▸ **Task prompt**
Only one stretch of the data below is wanted: the lines from the one with "- **@(pattern)**: Match" through the one with "### Color Support", repeated exactly.

START Record set

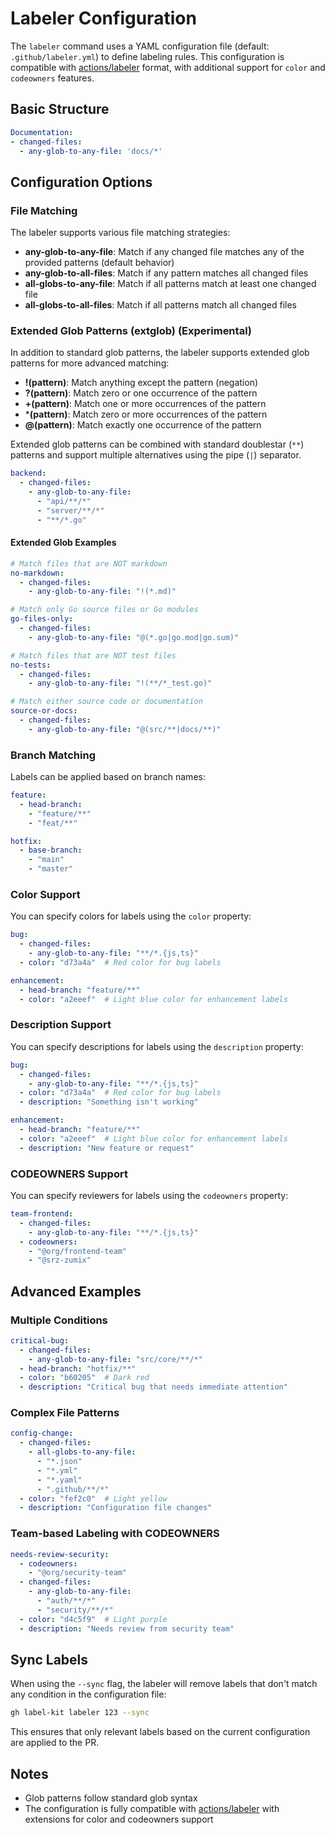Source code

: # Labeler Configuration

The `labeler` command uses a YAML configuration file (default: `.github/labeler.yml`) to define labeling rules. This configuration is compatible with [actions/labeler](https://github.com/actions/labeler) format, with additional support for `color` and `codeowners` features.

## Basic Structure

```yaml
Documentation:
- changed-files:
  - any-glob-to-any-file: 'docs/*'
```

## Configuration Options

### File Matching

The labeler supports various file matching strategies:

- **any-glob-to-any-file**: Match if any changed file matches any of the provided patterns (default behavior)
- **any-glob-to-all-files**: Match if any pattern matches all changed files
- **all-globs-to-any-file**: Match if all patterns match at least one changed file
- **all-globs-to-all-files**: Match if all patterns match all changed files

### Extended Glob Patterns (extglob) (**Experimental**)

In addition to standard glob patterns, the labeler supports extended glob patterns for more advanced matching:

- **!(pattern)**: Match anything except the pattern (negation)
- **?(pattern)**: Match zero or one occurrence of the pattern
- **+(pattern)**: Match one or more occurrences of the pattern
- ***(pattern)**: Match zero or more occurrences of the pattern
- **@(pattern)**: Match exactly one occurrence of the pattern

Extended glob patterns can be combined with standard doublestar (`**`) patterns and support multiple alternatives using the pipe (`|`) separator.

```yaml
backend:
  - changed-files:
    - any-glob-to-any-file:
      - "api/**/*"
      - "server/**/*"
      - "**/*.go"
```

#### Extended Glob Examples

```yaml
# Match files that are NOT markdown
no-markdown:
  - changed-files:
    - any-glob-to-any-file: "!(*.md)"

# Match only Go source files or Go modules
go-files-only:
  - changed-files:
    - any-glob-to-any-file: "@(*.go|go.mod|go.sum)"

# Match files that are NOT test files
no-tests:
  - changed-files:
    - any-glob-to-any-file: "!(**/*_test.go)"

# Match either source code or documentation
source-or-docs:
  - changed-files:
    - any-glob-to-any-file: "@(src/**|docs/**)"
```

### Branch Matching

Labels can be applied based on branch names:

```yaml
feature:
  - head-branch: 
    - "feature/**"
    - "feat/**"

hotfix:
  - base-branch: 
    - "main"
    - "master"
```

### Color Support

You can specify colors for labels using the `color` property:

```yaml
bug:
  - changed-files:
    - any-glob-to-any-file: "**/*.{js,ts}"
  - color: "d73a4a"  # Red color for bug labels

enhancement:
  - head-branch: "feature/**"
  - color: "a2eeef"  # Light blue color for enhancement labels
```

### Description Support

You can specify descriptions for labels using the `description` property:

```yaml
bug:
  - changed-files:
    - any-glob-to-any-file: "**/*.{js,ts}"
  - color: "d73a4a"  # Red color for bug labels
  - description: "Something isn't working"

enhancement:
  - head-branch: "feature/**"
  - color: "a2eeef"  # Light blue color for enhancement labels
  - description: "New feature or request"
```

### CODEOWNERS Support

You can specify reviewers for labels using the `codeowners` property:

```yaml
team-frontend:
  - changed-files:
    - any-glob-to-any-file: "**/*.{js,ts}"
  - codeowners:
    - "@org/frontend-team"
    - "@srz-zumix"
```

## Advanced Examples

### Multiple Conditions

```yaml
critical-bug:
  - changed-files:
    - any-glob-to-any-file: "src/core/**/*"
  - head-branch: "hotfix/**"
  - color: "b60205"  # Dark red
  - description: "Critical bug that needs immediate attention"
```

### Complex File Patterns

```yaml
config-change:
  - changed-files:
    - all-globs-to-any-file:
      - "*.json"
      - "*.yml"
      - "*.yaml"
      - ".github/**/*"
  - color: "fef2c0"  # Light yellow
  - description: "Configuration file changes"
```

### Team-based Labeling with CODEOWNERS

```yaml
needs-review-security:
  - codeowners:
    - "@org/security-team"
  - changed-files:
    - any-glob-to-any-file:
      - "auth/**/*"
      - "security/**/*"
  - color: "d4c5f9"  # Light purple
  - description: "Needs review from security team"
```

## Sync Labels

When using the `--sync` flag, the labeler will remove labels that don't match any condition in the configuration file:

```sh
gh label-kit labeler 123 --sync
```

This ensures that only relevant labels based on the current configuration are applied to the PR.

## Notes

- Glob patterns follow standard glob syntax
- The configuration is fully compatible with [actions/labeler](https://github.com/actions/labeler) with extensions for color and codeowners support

END Record set
START Record set

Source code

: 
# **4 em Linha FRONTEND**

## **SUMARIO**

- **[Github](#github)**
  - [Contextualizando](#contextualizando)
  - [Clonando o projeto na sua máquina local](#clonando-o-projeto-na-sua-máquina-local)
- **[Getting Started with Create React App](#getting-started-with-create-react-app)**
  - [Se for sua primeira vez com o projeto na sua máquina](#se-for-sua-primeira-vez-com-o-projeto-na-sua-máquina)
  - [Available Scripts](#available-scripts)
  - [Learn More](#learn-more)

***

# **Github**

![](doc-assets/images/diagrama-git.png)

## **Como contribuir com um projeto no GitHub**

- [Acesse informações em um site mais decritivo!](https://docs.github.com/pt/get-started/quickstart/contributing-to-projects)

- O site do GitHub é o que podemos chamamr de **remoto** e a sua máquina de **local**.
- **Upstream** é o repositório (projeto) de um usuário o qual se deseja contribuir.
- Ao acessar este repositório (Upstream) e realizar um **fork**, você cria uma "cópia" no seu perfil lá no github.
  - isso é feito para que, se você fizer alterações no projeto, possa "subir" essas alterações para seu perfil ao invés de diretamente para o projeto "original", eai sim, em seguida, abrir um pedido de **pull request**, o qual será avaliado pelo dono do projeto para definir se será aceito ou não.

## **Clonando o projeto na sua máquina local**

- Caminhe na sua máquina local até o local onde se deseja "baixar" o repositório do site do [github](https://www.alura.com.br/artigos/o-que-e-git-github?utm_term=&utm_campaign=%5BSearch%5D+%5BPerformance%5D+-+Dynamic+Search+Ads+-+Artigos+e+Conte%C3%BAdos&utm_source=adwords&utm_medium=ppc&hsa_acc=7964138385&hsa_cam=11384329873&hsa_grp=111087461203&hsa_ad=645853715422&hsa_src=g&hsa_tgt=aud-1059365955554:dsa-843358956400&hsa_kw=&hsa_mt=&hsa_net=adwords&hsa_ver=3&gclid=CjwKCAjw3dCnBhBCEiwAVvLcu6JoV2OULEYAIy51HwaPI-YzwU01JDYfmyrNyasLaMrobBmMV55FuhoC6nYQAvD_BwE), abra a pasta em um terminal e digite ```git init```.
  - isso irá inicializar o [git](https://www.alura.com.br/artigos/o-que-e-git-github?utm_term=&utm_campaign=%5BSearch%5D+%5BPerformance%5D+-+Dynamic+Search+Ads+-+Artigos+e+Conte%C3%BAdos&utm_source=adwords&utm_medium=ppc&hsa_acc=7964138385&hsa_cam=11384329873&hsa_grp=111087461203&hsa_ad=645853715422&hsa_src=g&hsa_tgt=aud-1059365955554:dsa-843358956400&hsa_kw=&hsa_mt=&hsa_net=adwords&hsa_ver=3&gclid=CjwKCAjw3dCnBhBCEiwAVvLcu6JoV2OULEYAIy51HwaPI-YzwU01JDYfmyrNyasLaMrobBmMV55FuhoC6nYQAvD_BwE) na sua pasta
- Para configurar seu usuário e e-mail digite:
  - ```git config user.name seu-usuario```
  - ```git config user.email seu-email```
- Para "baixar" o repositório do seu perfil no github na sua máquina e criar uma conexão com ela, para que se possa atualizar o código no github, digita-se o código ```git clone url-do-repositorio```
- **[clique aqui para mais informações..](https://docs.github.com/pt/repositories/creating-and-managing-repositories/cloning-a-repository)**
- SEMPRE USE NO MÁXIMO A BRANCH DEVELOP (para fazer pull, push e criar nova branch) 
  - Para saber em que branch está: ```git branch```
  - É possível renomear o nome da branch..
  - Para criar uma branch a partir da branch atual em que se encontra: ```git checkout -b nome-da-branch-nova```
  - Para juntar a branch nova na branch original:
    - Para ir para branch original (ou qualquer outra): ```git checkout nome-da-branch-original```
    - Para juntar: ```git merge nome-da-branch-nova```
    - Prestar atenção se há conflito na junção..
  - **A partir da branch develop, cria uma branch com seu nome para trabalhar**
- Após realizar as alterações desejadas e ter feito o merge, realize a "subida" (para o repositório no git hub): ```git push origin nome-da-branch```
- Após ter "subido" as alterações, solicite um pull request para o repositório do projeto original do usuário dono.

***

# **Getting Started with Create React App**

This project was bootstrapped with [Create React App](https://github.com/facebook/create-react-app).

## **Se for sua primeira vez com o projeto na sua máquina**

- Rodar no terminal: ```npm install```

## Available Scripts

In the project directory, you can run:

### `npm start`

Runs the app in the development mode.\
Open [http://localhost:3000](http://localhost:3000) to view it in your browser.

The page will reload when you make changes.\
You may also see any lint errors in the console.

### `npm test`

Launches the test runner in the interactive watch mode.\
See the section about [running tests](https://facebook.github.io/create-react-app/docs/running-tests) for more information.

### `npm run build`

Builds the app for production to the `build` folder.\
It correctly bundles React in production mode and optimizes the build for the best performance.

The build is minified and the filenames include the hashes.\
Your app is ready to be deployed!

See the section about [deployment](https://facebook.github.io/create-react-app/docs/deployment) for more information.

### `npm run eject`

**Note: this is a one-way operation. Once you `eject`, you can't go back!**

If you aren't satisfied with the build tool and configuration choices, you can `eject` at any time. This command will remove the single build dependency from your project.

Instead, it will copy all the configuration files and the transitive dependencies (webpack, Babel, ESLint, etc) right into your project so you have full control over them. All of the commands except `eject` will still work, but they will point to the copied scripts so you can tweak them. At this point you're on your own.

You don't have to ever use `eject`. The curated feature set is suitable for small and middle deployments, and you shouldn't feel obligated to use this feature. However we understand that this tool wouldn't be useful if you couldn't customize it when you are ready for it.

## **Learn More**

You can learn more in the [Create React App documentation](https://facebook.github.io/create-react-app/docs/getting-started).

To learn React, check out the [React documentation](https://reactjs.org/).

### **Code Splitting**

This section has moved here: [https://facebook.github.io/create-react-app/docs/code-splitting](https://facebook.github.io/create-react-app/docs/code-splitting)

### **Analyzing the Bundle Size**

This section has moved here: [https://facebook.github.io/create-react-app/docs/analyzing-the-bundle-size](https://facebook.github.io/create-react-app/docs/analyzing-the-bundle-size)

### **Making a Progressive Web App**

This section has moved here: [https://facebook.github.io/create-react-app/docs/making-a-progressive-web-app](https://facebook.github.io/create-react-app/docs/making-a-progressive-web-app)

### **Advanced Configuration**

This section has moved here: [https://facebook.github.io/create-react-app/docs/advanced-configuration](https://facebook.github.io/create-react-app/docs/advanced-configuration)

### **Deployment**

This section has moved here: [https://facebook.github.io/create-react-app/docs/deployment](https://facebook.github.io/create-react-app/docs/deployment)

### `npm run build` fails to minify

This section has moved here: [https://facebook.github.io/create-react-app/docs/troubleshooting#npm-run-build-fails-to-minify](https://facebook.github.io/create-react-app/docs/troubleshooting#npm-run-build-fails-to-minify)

END Record set

▸ **Exercise answer**
- **@(pattern)**: Match exactly one occurrence of the pattern

Extended glob patterns can be combined with standard doublestar (`**`) patterns and support multiple alternatives using the pipe (`|`) separator.

```yaml
backend:
  - changed-files:
    - any-glob-to-any-file:
      - "api/**/*"
      - "server/**/*"
      - "**/*.go"
```

#### Extended Glob Examples

```yaml
# Match files that are NOT markdown
no-markdown:
  - changed-files:
    - any-glob-to-any-file: "!(*.md)"

# Match only Go source files or Go modules
go-files-only:
  - changed-files:
    - any-glob-to-any-file: "@(*.go|go.mod|go.sum)"

# Match files that are NOT test files
no-tests:
  - changed-files:
    - any-glob-to-any-file: "!(**/*_test.go)"

# Match either source code or documentation
source-or-docs:
  - changed-files:
    - any-glob-to-any-file: "@(src/**|docs/**)"
```

### Branch Matching

Labels can be applied based on branch names:

```yaml
feature:
  - head-branch: 
    - "feature/**"
    - "feat/**"

hotfix:
  - base-branch: 
    - "main"
    - "master"
```

### Color Support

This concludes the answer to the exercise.